Mengulas insiden yang terjadi pada beberapa pekan lalu, dimana aktivis konterversial Ratna Sarumpaet dicegah keberangkatannya dan ditangkap oleh polisi di atas pesawat Turkish Airlines. Saat itu Ratna sudah siap berangkat ke Cile, menghadiri konferensi internasional penulis drama wanita. Penangkapan ini dilakukan terhadap Ratna yang diduga menyebarkan isu hoax. Prosedur seperti ini merupakan hal yang umum dalam proses hukum acara pidana, tapi yang menarik dalam kasus ini adalah bahwa pesawat yang dinaiki oleh Ratna merupakan pesawat Turkish Airlines (pesawat yang terdaftar di Turki). Ditambah juga dengan pernyataan yang menggelitik oleh Wakil Ketua DPR Fahri Hamzah yang menyatakan, “Jadi waktu Anda udah keluar dari Imigrasi, sebenarnya kewenangannya itu sudah ada di kewenangan internasional, enggak bisa orang ditangkap sembarangan” (kumparan.com). Disinilah kemudian muncul pertanyaan apakah betul penangkapan tersebut masuk dalam ranah jurisdiksi internasional?
Dalam menjawab pertanyaan tersebut, ada dua pertanyaan yang terlebih dahulu perlu dikemukakan. Pertama, apakah Indonesia mempunyai yurisdiksi terhadap penangkapan tersebut? Kedua, apakah pesawat Turkish Airlines merupakan penjabaran teritorial Turki sehingga penangkapan tersebut dapat dikatakan sebagai yurisdiksi Turki (internasional)? Kedua pertanyaan dapat terjawab dengan merujuk pada Konvensi Chicago 1944. Sebagimana tertera dalam Pasal 1 Konvensi Chicago 1944,
“The contracting States recognize that every State has complete and exclusive sovereignty over the airspace above its territory.”
Secara implisit dinyatakan bahwa suatu negara mempunyai kedaulatan penuh sehingga suatu negara dapat menerapkan hukumnya terhadap pihak-pihak di wilayahnya. Oleh karena itu, pesawat sipil harus tunduk pada aturan hukum dimana pesawat itu berada berhubung pesawat sipil bukanlah perpanjangan teritorial dari sebuah negara sebagaimana halnya dengan lingkungan kedutaan besar suatu Negara ataupun kapal perang bendera suatu negara.

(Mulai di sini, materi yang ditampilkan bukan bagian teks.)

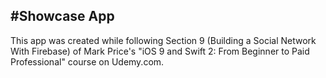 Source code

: #Showcase App
----
This app was created while following Section 9 (Building a Social Network With Firebase) of Mark Price's "iOS 9 and Swift 2: From Beginner to Paid Professional" course on Udemy.com.
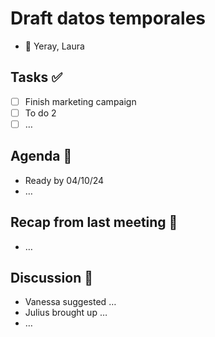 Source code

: # Draft datos temporales
* 👥 Yeray, Laura

## Tasks ✅

* [ ] Finish marketing campaign
* [ ] To do 2
* [ ] …

## Agenda 📑

* Ready by 04/10/24
* …

## Recap from last meeting 🔁

* …

## Discussion 💬

* Vanessa suggested …
* Julius brought up …
* …
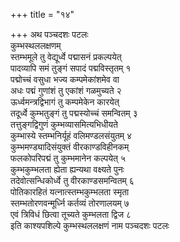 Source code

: +++
title = "१४"

+++
अथ पञ्चदशः पटलः  
कुम्भस्थललक्षणम्  
स्तम्भमूले तु वेद्यूर्ध्वे पद्मासनं प्रकल्पयेत्  
पादव्यापि समं तुङ्गं सपादं पद्मविस्तृतम् १  
पद्मोच्चं वसुधा भज्य कम्पमेकांशमेव वा  
अधः पद्मं गुणांशं तु एकांशं गळमुच्यते २  
ऊर्ध्वमन्त्रद्विभागं तु कम्पमेकेन कारयेत्  
तदूर्ध्वे कुम्भतुङ्गं तु पद्मस्योच्चं समन्वितम् ३  
तत्तुङ्गद्विगुणं कुम्भव्यासमित्यभिधीयते  
कुम्भास्ये स्तम्भनिर्यूहं वलिमण्डलसंयुतम् ४  
कुम्भमण्ड्यादिसंयुक्तं वीरकाण्डविहीनकम्  
फलकोपरिपद्मं तु कुम्भमानेन कल्पयेत् ५  
कुम्भकुम्भलता ह्येता ह्यन्यथा वक्ष्यते पुनः  
तदेवोत्सन्धिकोर्ध्वे तु वीरकाण्डसमन्वितम् ६  
पोतिकारहितं यत्नात्स्तम्भकुम्भलता स्मृता  
स्तम्भतोरणवन्मूर्ध्नि कर्तव्यं तोरणालयम् ७  
एवं त्रिविधं छित्वा तूच्यते कुम्भलता द्विज ८  
इति काश्यपशिल्पे कुम्भस्थललक्षणं नाम पञ्चदशः पटलः  
   
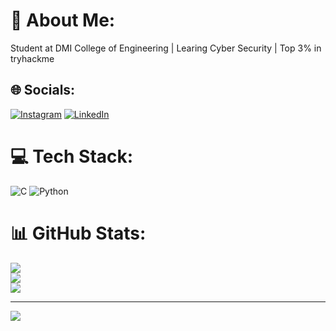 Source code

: # 💫 About Me:
Student at DMI College of Engineering | Learing Cyber Security | Top 3% in tryhackme 


## 🌐 Socials:
[![Instagram](https://img.shields.io/badge/Instagram-%23E4405F.svg?logo=Instagram&logoColor=white)](https://instagram.com/twinson_333) [![LinkedIn](https://img.shields.io/badge/LinkedIn-%230077B5.svg?logo=linkedin&logoColor=white)](https://linkedin.com/in/esthaktwinson-a-879390259) 

# 💻 Tech Stack:
![C](https://img.shields.io/badge/c-%2300599C.svg?style=for-the-badge&logo=c&logoColor=white) ![Python](https://img.shields.io/badge/python-3670A0?style=for-the-badge&logo=python&logoColor=ffdd54)
# 📊 GitHub Stats:
![](https://github-readme-stats.vercel.app/api?username=Twinson333&theme=dark&hide_border=false&include_all_commits=false&count_private=false)<br/>
![](https://github-readme-streak-stats.herokuapp.com/?user=Twinson333&theme=dark&hide_border=false)<br/>
![](https://github-readme-stats.vercel.app/api/top-langs/?username=Twinson333&theme=dark&hide_border=false&include_all_commits=false&count_private=false&layout=compact)

---
[![](https://visitcount.itsvg.in/api?id=Twinson333&icon=0&color=0)](https://visitcount.itsvg.in)

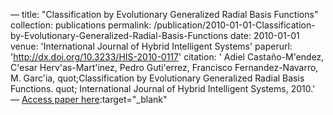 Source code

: —
title: "Classification by Evolutionary Generalized Radial Basis Functions"
collection: publications
permalink: /publication/2010-01-01-Classification-by-Evolutionary-Generalized-Radial-Basis-Functions
date: 2010-01-01
venue: 'International Journal of Hybrid Intelligent Systems'
paperurl: 'http://dx.doi.org/10.3233/HIS-2010-0117'
citation: ' Adiel Castaño-M&apos;endez,  C&apos;esar Herv&apos;as-Mart&apos;inez,  Pedro Guti&apos;errez,  Francisco Fernandez-Navarro,  M. Garc&apos;ia,    quot;Classification by Evolutionary Generalized Radial Basis Functions.   quot; International Journal of Hybrid Intelligent Systems, 2010.'
—
[Access paper here](http://dx.doi.org/10.3233/HIS-2010-0117):target="_blank" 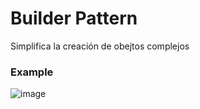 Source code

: ﻿# Builder Pattern
 
Simplifica la creación de obejtos complejos

### Example
![image](https://github.com/IbarraOrtizDev/DesignPatterns/assets/39393685/98d27c9d-158e-4c06-a064-e3c13b63f5ac)
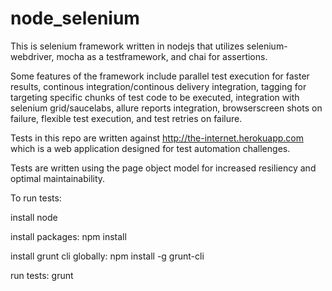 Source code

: # node_selenium
This is selenium framework written in nodejs that utilizes selenium-webdriver, mocha as a testframework, and chai for assertions.  

Some features of the framework include parallel test execution for faster results, continous integration/continous delivery integration, tagging for targeting specific chunks of test code to be executed, integration with selenium grid/saucelabs, allure reports integration, browserscreen shots on failure, flexible test execution, and test retries on failure.

Tests in this repo are written against http://the-internet.herokuapp.com which is a web application designed for test automation challenges.

Tests are written using the page object model for increased resiliency and optimal maintainability.

To run tests:

install node 

install packages: npm install

install grunt cli globally: npm install -g grunt-cli

run tests: grunt
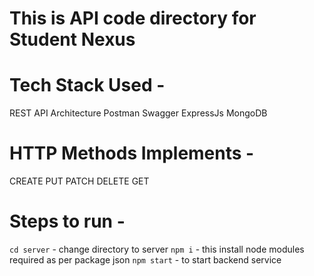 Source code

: # This is API code directory for Student Nexus

# Tech Stack Used -
REST API Architecture
Postman
Swagger
ExpressJs
MongoDB

# HTTP Methods Implements -
CREATE
PUT
PATCH
DELETE
GET

# Steps to run -
`cd server` - change directory to server
`npm i` - this install node modules required as per package json
`npm start` - to start backend service

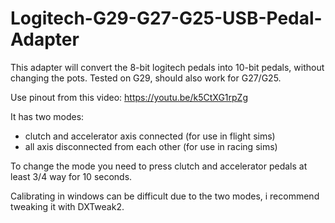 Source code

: # Logitech-G29-G27-G25-USB-Pedal-Adapter

This adapter will convert the 8-bit logitech pedals into 10-bit pedals, without changing the pots.
Tested on G29, should also work for G27/G25.

Use pinout from this video: https://youtu.be/k5CtXG1rpZg

It has two modes:
- clutch and accelerator axis connected (for use in flight sims)
- all axis disconnected from each other (for use in racing sims)

To change the mode you need to press clutch and accelerator pedals at least 3/4 way for 10 seconds.

Calibrating in windows can be difficult due to the two modes, i recommend tweaking it with DXTweak2.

Implikasi kedaulatan ini dapat dilihat dari pasal-pasal lain dalam Konvensi Chicago 1994. Mengacu Pasal 11 dan Pasal 12 Konvensi Chicago yang menyebutkan:
Article 11:
“Subject to the provision of this Convention, the laws and regulations of a contracting State relating to the admission to or departure from its territory of aircraft engaged in international air navigation, or to the operation and navigation of such aircraft while within its territory, shall be applied to the aircraft of all contracting States without distinction as to nationality, and shall be complied with by such aircraft upon entering or departing from or while within the territory of that State.”
Article 12:
“Each contracting State undertakes to adopt measures to insure that every aircraft flying over or maneuvering within its territory and that every aircraft carrying its nationality mark, wherever such aircraft may be, shall comply with the rules and regulations relating to the flight and maneuver of aircraft there in force. Each contracting State undertakes to keep its own regulations in these respects uniform, to the greatest possible extent, with those established from time to time under this Convention. Over the high seas, the rules in force shall be those established under this Convention. Each contracting State undertakes to insure the prosecution of all persons violating the regulations applicable.”
Disini terlihat bahwa negara dimana suatu pesawat sedang singgah menerapkan peraturan hukumnya dan apabila perlu mengambil tindakan sesuai peraturan nasionalnya baik itu mengenai pelandasan, keberangkatan, manuver terlepas kebangsaan pesawat udara tersebut. Dalam kasus Ratna jelas dia masih berada dalam yurisdiksi kedaulatan ekslusif Indonesia, dimana pesawat itu sedang singgah. Sehingga dapat disimpulkan bahwa dalam kasus ini penangkapan tersebut merupakan yurisdiksi ekslusif Indonesia.